まず、陶石。山から採れる石が原材料になっていた。その石と、川の水で生地をつくったら、次は焼く。むかしの窯は登り窯といって、傾斜につくっていた。いくつもの窯を階段状につなげて、順番に下から火を入れていたので、山の斜面につくるのが効率的だったのだ。さらに、燃料になる木材も、山から切り出してくる。
もう、江戸時代とかそれより前に遡ると、山でしか焼きものはつくれなかったのだ。昭和のころまで使われてた登り窯もあるって言ってたかな。

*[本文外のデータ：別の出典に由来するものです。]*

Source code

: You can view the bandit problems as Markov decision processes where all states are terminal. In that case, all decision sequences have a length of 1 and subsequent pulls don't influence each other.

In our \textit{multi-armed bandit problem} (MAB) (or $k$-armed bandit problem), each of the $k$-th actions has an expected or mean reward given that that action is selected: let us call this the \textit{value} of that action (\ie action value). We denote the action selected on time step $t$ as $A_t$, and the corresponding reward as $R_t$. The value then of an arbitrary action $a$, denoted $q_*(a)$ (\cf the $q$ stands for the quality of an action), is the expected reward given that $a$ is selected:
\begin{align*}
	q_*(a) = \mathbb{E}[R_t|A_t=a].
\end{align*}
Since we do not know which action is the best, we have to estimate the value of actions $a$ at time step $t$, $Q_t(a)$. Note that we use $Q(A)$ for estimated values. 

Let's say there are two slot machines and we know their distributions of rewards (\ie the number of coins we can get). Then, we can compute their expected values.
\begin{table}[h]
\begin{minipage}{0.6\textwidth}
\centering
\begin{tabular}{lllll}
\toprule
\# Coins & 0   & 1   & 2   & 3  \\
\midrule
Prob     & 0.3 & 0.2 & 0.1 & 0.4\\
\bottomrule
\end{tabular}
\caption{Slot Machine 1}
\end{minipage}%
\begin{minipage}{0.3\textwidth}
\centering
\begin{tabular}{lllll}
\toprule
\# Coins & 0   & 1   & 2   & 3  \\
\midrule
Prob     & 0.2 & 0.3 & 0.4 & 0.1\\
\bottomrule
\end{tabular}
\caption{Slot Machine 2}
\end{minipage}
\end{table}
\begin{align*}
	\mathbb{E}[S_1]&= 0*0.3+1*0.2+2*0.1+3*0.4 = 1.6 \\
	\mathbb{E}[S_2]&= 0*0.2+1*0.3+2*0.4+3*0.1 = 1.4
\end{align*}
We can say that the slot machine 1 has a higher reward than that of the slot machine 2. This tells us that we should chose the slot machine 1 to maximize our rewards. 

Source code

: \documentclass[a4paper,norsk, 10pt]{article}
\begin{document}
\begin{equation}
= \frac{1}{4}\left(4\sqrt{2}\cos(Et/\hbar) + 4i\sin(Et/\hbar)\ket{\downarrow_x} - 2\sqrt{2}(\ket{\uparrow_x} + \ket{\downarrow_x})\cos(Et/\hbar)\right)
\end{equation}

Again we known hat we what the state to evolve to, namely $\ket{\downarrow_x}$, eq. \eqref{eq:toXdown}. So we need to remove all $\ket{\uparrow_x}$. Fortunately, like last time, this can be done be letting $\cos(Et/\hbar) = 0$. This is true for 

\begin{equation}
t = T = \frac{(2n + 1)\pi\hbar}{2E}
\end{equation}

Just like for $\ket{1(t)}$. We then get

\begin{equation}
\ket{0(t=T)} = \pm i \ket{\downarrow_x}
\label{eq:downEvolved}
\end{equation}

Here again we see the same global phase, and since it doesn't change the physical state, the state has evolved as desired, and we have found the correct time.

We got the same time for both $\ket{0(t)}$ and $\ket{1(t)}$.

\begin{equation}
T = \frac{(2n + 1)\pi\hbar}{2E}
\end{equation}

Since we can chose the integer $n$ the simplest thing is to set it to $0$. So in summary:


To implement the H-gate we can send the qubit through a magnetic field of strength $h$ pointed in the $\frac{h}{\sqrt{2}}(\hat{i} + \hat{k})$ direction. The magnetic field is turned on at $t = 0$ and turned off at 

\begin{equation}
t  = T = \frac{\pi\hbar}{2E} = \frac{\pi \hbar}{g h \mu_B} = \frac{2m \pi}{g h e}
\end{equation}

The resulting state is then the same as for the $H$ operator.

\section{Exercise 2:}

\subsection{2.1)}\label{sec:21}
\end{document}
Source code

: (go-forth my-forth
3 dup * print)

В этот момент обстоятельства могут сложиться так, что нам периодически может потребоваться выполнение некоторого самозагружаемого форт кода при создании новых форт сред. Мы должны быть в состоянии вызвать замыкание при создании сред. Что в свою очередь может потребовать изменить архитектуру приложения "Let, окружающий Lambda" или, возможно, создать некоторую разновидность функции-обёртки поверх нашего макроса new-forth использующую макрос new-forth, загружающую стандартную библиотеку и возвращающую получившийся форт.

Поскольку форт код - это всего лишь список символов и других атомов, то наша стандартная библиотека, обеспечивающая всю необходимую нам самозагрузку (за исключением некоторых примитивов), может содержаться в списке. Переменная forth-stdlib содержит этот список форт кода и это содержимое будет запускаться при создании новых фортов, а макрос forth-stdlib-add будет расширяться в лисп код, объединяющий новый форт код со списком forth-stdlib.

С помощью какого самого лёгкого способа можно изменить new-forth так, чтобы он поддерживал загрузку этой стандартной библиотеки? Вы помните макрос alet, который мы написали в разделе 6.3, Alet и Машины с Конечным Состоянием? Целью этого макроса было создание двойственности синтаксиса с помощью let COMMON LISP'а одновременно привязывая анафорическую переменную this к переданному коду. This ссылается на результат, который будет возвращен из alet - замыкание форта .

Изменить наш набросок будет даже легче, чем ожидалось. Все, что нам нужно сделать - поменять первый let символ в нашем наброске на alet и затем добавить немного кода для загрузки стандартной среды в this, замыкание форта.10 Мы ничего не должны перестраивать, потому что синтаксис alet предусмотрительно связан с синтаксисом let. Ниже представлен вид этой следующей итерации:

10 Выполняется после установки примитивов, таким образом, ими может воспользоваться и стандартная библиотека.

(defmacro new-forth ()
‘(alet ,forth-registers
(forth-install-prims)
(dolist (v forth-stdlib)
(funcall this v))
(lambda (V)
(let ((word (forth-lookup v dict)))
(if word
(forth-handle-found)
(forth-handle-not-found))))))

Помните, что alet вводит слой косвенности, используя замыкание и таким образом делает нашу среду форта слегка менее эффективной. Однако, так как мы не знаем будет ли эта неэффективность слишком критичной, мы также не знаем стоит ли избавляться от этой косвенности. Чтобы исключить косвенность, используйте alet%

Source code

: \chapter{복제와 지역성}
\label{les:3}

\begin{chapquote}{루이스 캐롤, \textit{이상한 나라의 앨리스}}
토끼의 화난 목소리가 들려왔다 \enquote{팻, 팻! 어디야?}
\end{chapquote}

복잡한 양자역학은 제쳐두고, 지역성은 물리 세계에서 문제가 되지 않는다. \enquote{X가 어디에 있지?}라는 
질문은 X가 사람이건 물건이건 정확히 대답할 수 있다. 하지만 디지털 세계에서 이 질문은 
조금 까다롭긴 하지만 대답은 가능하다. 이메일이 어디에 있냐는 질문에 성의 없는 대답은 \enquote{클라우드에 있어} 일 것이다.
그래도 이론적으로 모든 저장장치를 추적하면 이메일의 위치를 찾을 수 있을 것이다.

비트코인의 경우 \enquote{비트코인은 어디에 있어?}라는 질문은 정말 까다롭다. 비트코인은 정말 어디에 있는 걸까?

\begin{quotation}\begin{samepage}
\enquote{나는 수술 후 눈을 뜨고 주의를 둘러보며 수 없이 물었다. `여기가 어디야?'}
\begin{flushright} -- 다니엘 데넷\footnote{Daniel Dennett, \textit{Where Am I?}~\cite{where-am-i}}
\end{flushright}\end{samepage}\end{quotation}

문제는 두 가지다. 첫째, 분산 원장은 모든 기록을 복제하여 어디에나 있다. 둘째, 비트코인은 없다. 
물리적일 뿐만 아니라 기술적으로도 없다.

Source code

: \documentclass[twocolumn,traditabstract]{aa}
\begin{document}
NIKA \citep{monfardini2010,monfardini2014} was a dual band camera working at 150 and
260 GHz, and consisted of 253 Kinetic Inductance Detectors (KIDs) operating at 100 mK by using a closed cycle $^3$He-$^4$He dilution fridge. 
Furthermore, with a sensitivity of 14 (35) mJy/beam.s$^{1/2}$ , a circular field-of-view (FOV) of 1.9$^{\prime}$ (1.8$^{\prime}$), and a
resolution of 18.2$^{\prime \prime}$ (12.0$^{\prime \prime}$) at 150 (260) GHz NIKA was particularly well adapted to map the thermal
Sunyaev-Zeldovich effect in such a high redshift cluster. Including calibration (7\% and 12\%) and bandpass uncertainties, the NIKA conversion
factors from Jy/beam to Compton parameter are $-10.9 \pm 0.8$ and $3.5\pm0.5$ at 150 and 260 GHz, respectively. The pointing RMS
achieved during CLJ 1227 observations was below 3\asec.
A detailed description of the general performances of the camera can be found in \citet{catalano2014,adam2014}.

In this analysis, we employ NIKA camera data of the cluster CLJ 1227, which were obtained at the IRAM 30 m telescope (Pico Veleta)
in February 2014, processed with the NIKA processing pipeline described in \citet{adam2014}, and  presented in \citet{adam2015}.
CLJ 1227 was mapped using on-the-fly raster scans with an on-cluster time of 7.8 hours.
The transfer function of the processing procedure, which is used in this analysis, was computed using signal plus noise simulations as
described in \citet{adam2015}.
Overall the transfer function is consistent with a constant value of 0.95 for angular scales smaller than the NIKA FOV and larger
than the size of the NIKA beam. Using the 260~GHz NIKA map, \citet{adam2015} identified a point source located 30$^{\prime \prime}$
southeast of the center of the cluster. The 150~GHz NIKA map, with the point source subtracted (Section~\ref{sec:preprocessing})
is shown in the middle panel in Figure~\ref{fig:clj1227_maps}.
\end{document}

それが現代ではガス窯が中心になっているので、木材がいらない。陶石もほかから仕入れるようになった。山にいる必然性が薄れて、古くから歴史ある窯元さんも、山から降りてきて工房を持っているところが多い。山だと、ちょっと手狭だし行き来も大変だし、大きく商売をするには……ということらしい。
ちょっと山に近づくと、今日のTOPの画像みたいに陶石がある。「あの山の上のほう、一部だけ木がないな……?」と思うようなところは、窯を焼く燃料に伐採された跡だったりする。
国に指定されている史跡めぐりをするのも楽しいけれど、プラスして町の景色に歴史を探してみるのもおもしろい。
昨日は波佐見町のガイドボランティアのみなさんが案内してくれた。文献に残っていない口伝での知識も話してもらえて、奥が深かったなあ。「この地区のおじいさんに聞いたら、ここでむかしは……」と、生の情報をくれるのだ。
波佐見町でも、中尾山や三股なんかの古くからある地区は、道が細い。対向車がすれ違えないようなところもあるし、免許取り立てほやほやのわたしでは、運転する勇気が持てない道ばかり。案内してもらえてよかった。
人ひとりが通るのがやっとの細い道を歩くと、なんだか冒険みたいでドキドキしちゃったよ。